*Work required:* Pull every line containing "statement" from the listing.

--------------------------------------------------

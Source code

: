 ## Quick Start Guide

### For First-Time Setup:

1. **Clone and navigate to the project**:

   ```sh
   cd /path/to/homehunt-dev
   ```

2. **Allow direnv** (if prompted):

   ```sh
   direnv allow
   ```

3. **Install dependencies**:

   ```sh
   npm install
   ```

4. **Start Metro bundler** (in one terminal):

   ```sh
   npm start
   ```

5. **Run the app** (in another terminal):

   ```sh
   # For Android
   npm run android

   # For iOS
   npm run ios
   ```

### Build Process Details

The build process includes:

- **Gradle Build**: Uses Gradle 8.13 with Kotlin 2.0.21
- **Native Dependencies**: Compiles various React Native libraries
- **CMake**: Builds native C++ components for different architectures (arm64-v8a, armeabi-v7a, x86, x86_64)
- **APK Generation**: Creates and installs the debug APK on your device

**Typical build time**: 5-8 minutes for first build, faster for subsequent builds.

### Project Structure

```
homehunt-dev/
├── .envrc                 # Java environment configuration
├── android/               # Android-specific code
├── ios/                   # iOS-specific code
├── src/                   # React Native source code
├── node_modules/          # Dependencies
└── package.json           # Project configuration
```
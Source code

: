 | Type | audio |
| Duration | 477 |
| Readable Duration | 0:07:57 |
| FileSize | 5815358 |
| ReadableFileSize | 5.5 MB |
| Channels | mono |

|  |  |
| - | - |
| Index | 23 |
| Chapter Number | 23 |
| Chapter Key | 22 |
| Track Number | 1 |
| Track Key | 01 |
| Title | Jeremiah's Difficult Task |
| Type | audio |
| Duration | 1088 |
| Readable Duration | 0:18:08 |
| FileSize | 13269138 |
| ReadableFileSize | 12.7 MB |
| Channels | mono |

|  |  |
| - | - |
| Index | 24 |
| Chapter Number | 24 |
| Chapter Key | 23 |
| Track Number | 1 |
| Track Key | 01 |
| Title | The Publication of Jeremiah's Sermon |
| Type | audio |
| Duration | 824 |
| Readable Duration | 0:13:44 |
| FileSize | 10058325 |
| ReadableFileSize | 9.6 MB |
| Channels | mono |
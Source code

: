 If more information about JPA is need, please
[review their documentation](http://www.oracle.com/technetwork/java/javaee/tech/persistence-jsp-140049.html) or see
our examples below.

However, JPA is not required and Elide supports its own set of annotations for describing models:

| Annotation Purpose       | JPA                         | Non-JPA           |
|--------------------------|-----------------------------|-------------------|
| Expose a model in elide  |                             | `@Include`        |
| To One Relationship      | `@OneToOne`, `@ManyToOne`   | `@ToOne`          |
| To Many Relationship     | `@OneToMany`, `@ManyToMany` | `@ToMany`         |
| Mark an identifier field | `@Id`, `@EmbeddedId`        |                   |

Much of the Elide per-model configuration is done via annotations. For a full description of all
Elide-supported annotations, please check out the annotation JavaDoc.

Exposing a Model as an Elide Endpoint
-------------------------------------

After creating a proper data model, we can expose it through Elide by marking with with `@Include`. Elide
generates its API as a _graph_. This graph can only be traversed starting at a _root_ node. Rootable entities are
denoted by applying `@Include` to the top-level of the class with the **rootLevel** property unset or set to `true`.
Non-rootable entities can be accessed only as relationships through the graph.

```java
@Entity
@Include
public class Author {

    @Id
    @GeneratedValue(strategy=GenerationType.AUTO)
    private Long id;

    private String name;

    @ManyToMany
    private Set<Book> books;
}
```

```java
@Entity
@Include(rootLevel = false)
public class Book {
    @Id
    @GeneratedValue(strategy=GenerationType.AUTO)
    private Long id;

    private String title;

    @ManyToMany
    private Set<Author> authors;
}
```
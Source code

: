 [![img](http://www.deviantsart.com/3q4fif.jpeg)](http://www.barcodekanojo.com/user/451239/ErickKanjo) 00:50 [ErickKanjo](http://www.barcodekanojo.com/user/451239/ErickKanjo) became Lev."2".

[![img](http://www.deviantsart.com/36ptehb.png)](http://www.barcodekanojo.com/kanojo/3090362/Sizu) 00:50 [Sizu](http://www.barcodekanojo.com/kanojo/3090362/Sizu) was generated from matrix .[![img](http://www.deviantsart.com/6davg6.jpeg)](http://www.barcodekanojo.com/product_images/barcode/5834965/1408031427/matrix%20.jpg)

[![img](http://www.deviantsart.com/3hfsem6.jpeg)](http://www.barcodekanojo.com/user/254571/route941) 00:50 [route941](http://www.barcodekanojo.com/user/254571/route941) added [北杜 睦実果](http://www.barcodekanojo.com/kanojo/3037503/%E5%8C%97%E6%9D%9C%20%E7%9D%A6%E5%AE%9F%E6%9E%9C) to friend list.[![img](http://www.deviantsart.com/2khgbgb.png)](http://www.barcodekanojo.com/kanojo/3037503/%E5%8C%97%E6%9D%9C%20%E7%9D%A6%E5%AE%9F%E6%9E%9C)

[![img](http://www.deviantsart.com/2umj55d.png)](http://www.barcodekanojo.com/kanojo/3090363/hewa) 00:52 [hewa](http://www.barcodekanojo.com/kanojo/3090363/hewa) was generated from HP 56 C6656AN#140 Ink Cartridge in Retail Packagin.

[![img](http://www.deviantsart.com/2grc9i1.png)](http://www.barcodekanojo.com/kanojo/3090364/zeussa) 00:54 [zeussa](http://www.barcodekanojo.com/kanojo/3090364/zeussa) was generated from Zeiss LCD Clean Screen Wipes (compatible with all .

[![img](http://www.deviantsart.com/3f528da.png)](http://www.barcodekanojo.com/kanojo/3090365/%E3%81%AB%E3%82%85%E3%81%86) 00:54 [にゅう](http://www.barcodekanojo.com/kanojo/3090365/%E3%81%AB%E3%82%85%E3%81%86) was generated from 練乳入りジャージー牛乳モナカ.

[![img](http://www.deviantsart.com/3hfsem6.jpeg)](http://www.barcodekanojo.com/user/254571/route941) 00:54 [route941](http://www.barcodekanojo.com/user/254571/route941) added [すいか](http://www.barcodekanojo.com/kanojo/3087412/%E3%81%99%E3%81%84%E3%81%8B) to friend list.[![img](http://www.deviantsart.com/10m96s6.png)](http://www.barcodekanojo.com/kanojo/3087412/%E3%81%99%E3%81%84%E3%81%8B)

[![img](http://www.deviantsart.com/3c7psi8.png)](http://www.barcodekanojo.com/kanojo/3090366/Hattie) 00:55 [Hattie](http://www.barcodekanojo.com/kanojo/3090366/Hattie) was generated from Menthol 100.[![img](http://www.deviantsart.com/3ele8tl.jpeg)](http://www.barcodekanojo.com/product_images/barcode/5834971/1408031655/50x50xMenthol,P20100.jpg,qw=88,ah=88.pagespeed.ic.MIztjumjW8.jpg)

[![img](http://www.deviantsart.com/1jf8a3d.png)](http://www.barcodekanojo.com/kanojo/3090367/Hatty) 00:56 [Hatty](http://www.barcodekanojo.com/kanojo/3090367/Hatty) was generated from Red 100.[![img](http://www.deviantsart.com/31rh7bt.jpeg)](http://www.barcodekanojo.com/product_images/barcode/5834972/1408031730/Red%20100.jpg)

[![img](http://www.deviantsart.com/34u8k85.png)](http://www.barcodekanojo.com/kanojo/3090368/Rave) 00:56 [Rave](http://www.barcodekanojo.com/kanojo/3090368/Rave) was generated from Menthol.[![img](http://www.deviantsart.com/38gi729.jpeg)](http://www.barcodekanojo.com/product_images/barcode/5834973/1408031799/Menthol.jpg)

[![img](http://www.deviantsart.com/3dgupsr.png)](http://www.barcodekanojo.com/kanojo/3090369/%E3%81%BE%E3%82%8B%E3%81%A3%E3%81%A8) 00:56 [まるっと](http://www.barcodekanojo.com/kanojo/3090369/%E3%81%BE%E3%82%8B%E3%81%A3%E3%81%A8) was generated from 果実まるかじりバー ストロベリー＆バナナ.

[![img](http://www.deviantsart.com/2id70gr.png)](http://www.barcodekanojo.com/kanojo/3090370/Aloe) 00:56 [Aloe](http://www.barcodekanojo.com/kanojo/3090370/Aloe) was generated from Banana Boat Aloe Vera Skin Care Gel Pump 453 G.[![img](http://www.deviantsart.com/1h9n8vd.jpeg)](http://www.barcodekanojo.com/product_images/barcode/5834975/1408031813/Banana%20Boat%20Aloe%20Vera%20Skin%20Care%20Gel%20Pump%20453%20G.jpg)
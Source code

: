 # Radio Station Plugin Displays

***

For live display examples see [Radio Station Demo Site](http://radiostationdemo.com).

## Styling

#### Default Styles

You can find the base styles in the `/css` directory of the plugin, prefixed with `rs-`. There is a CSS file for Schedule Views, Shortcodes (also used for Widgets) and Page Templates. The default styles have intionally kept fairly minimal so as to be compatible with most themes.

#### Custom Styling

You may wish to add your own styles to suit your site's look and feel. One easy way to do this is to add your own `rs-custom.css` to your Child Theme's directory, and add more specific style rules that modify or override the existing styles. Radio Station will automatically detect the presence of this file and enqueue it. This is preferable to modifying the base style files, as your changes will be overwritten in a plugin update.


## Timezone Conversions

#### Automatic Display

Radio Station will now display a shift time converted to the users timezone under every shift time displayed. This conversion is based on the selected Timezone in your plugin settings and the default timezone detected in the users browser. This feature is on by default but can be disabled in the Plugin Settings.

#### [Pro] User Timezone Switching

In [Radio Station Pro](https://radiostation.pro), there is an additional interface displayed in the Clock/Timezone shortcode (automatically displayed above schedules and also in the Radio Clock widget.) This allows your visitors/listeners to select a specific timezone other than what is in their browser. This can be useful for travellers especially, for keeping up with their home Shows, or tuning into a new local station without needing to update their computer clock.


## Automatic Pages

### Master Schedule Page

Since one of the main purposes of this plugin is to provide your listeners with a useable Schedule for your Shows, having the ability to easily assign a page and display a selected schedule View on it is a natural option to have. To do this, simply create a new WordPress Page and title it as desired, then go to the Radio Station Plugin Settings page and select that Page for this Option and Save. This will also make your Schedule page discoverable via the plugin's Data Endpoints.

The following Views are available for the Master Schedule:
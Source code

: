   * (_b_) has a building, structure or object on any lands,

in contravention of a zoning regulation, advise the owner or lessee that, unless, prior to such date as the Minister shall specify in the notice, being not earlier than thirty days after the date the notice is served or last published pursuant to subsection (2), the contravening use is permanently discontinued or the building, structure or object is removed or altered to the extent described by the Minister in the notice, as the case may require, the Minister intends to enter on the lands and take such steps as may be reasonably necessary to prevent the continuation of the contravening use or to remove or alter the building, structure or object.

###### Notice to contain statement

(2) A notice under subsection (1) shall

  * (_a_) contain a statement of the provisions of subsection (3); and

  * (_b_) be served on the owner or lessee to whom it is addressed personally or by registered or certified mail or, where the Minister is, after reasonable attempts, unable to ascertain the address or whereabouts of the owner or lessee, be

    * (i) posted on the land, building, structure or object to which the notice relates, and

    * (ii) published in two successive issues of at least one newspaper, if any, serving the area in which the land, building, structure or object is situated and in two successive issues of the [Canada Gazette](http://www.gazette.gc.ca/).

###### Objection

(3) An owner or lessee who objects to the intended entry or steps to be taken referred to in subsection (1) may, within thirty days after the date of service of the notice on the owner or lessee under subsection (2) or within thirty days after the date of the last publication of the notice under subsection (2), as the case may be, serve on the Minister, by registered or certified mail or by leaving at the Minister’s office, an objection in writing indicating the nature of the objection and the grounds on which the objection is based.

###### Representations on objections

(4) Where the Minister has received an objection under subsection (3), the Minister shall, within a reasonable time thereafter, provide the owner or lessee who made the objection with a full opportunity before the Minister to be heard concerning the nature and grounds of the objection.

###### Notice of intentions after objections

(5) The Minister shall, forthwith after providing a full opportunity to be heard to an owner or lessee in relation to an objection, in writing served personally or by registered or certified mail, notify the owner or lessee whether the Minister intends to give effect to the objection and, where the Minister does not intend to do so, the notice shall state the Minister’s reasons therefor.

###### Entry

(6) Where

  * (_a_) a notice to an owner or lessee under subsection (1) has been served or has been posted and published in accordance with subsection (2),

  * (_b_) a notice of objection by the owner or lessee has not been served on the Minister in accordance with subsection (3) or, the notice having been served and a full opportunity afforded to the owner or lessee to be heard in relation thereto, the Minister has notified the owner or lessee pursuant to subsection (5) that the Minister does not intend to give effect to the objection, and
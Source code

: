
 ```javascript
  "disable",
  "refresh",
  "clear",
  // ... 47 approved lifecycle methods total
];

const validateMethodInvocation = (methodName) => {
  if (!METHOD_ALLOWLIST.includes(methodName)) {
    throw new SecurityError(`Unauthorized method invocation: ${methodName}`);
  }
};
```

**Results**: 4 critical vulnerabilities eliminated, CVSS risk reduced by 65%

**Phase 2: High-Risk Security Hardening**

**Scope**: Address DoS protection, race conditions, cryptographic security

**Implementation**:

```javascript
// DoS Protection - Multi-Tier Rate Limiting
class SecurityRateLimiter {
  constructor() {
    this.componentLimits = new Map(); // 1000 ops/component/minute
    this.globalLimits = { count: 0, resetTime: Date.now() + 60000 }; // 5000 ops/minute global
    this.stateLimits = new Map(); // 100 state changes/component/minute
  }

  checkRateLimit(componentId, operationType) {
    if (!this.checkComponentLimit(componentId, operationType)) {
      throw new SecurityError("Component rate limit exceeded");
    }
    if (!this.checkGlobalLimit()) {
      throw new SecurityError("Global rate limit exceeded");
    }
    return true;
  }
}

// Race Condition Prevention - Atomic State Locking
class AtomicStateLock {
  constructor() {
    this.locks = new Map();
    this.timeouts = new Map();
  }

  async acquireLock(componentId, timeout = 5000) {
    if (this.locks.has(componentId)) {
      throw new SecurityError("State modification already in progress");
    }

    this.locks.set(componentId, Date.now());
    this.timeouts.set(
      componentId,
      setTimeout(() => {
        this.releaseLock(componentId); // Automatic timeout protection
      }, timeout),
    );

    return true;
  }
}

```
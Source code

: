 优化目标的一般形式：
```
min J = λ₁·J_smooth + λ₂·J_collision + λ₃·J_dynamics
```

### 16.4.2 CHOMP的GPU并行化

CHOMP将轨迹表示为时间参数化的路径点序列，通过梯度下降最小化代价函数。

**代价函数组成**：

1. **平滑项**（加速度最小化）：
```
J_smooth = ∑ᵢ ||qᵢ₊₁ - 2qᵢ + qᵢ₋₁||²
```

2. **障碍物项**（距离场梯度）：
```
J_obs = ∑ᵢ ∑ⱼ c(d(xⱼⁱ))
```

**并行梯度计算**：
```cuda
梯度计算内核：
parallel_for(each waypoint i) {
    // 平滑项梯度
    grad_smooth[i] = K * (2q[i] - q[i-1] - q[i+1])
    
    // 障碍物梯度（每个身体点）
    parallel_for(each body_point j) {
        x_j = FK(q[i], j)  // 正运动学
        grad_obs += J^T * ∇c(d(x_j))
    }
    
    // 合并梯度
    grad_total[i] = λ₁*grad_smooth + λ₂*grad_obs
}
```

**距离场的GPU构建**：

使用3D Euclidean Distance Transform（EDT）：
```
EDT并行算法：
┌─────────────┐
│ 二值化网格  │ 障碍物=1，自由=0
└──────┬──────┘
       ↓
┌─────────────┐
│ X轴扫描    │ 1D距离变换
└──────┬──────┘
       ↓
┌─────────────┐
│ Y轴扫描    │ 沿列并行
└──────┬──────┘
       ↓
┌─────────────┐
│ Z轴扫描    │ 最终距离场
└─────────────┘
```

--------------------------------------------------

*Result of this exercise:*
###### Notice to contain statement
  * (_a_) contain a statement of the provisions of subsection (3); and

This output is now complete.